__What needs to be done__. Which lines in the data below contain the word "with"? Pull each of them out.

__Data supplied__.
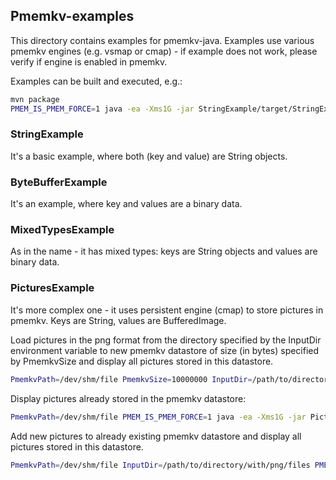 ## Pmemkv-examples

This directory contains examples for pmemkv-java. Examples use various
pmemkv engines (e.g. vsmap or cmap) - if example does not work,
please verify if engine is enabled in pmemkv.

Examples can be built and executed, e.g.:
```sh
mvn package
PMEM_IS_PMEM_FORCE=1 java -ea -Xms1G -jar StringExample/target/StringExample-*-jar-with-dependencies.jar
```

### StringExample

It's a basic example, where both (key and value) are String objects.

### ByteBufferExample

It's an example, where key and values are a binary data.

### MixedTypesExample

As in the name - it has mixed types: keys are String objects and values are binary data.

### PicturesExample

It's more complex one - it uses persistent engine (cmap) to store pictures in pmemkv. Keys are String, values are BufferedImage.

Load pictures in the png format from the directory specified by the InputDir environment variable to new pmemkv datastore of size (in bytes) specified by PmemkvSize and display all pictures stored in this datastore.
```sh
PmemkvPath=/dev/shm/file PmemkvSize=10000000 InputDir=/path/to/directory/with/png/files PMEM_IS_PMEM_FORCE=1 java -ea -Xms1G -jar PicturesExample/target/PicturesExample-*-jar-with-dependencies.jar
```

Display pictures already stored in the pmemkv datastore:
```sh
PmemkvPath=/dev/shm/file PMEM_IS_PMEM_FORCE=1 java -ea -Xms1G -jar PicturesExample/target/PicturesExample-*-jar-with-dependencies.jar
```

Add new pictures to already existing pmemkv datastore and display all pictures stored in this datastore.
```sh
PmemkvPath=/dev/shm/file InputDir=/path/to/directory/with/png/files PMEM_IS_PMEM_FORCE=1 java -ea -Xms1G -jar PicturesExample/target/PicturesExample-*-jar-with-dependencies.jar
```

__Solution below__.
PMEM_IS_PMEM_FORCE=1 java -ea -Xms1G -jar StringExample/target/StringExample-*-jar-with-dependencies.jar
PmemkvPath=/dev/shm/file PmemkvSize=10000000 InputDir=/path/to/directory/with/png/files PMEM_IS_PMEM_FORCE=1 java -ea -Xms1G -jar PicturesExample/target/PicturesExample-*-jar-with-dependencies.jar
PmemkvPath=/dev/shm/file PMEM_IS_PMEM_FORCE=1 java -ea -Xms1G -jar PicturesExample/target/PicturesExample-*-jar-with-dependencies.jar
PmemkvPath=/dev/shm/file InputDir=/path/to/directory/with/png/files PMEM_IS_PMEM_FORCE=1 java -ea -Xms1G -jar PicturesExample/target/PicturesExample-*-jar-with-dependencies.jar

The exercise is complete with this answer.